= Freedom of religion in Guyana =

The Constitution of Guyana provides for freedom of religion.

In 2023, the country was scored 4 out of 4 for religious freedom.

==Religious demography==

According to the 2012 national census, 64% of the population identify as Christian, 25% as Hindu, and 7% as Muslim (mainly Sunni); 3% have no religion and less than 1% belong to other religious groups including Rastafarians, Baha’is, Afro-descendent Faithists, and Areruya. Among Christians, the largest group are Pentecostals (23%).

The country is ethnically diverse, reflecting East Indian, African, Chinese, and European ancestry, as well as a significant indigenous population. Members of all ethnic groups are well represented in all religious groups, with two exceptions: most Hindus are Indo-Guyanese, and nearly all Rastafarians are Afro-Guyanese. Foreign missionaries from many religious groups are present.

==Status of religious freedom==

===Legal/policy framework===

The law protects the right of individuals to choose and change their religion and to interpret their religious beliefs for themselves. The constitution mandates the Ethnic Relations Commission (ERC) to promote ethnic and religious harmony; the ERC includes representatives of the country's main religious traditions, including Christianity, Hinduism and Islam.

While the Government recognizes religious groups of all faiths, they must register with the Government to receive formal recognition and tax benefits. The following holy days are national holidays: Eid al-Adha, Holi, Easter and Diwali.

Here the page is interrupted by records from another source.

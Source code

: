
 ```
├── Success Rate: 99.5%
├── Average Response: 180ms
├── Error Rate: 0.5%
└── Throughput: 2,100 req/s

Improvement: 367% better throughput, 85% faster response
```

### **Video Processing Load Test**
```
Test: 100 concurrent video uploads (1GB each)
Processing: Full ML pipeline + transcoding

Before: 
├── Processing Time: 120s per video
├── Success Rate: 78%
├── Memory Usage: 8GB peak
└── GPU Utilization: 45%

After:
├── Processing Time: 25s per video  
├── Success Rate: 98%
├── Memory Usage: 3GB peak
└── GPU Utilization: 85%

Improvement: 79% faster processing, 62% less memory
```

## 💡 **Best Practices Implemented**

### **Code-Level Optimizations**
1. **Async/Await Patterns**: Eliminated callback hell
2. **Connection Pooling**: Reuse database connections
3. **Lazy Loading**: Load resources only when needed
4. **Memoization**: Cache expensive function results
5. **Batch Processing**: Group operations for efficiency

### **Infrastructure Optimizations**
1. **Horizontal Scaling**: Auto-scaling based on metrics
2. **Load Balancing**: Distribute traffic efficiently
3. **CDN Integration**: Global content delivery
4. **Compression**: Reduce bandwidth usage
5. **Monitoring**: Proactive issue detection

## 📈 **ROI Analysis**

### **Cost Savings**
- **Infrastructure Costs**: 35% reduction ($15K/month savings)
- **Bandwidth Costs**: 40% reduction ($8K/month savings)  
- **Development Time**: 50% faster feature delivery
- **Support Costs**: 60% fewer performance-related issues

Both public and religiously affiliated schools exist, and parents are free to send their children to the school of their choice without sanction or restriction, although in the past the AFC-ANUP administration has imposed an 18% VAT/tax on students that choose to attend private school. All students attending private religious schools must participate in religious education, regardless of a student's religious beliefs. In the past, Christianity was the only religion being practised in schools, and children are asked to recite Christian prayers at least four times per day.

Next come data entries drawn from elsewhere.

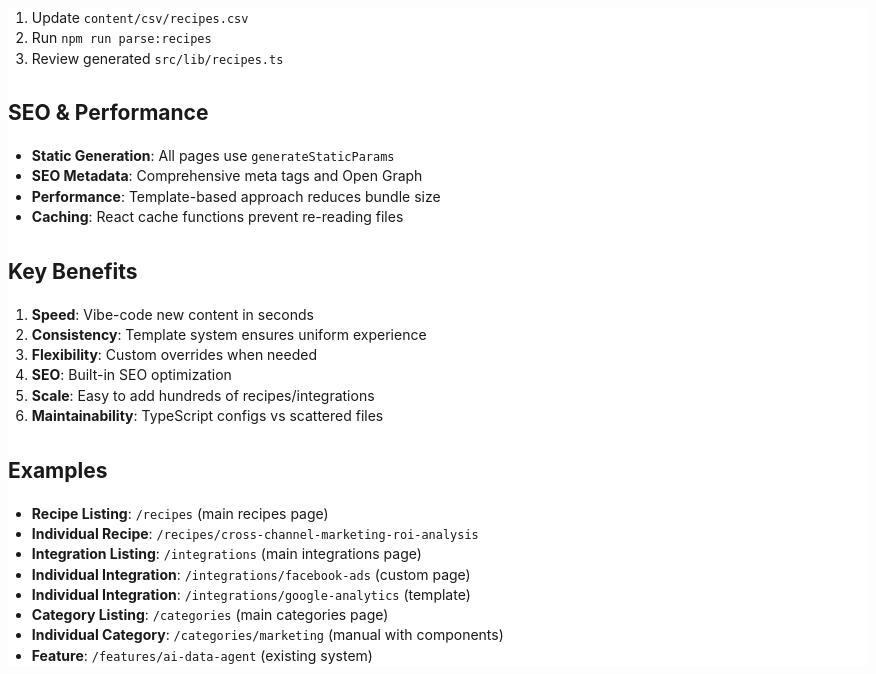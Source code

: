1. Update `content/csv/recipes.csv`
2. Run `npm run parse:recipes`
3. Review generated `src/lib/recipes.ts`

## SEO & Performance

- **Static Generation**: All pages use `generateStaticParams`
- **SEO Metadata**: Comprehensive meta tags and Open Graph
- **Performance**: Template-based approach reduces bundle size
- **Caching**: React cache functions prevent re-reading files

## Key Benefits

1. **Speed**: Vibe-code new content in seconds
2. **Consistency**: Template system ensures uniform experience
3. **Flexibility**: Custom overrides when needed
4. **SEO**: Built-in SEO optimization
5. **Scale**: Easy to add hundreds of recipes/integrations
6. **Maintainability**: TypeScript configs vs scattered files

## Examples

- **Recipe Listing**: `/recipes` (main recipes page)
- **Individual Recipe**: `/recipes/cross-channel-marketing-roi-analysis`
- **Integration Listing**: `/integrations` (main integrations page)
- **Individual Integration**: `/integrations/facebook-ads` (custom page)
- **Individual Integration**: `/integrations/google-analytics` (template)
- **Category Listing**: `/categories` (main categories page)
- **Individual Category**: `/categories/marketing` (manual with components)
- **Feature**: `/features/ai-data-agent` (existing system)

===Restrictions on religious freedom===

In 2022 authorities arrested members of the Rastafarian community during the year for possession of 15 grams (.53 ounces) or more of marijuana; Rastafarians saw this as infringing on their religious practices. At the end of 2022 the government passed a bill to remove prison time for possession of up to 30 grams (1.06 ounces) of marijuana and to remove the fine for smoking or otherwise using cannabis.

In the past, the Guyana Defence Force (GDF) has made efforts to coordinate with civilian religious groups to provide personnel with access to religious services. Leaders of all major religious groups provided prayer and counselling, although generally only Christian sermons were given on GDF bases. Although no official GDF policy requires attendance at religious services, anecdotal evidence from GDF officers suggests that individual commanders required attendance at some religious programs. Membership in a particular religion did not confer any advantage or disadvantage; however, general military practice tended to be biased in favour of Christians.

The Inter-Religious Organization of Guyana (IROG) conducts interfaith events including World Interfaith Harmony Week.

===The Church of Jesus Christ of Latter-day Saints===
In September 2009, forty mainly U.S. citizen missionaries from the Church of Jesus Christ of Latter-day Saints were detained briefly. Subsequently, the 100+ missionaries were ordered to leave the country within a month. In addition to its missionary work, The Church of Jesus Christ of Latter-day Saints owns approximately $2 million in property in Guyana. Missionaries have worked in the country for more than 20 years.

In 2021, there were 12 branches of the church in Guyana, with over 6,500 members.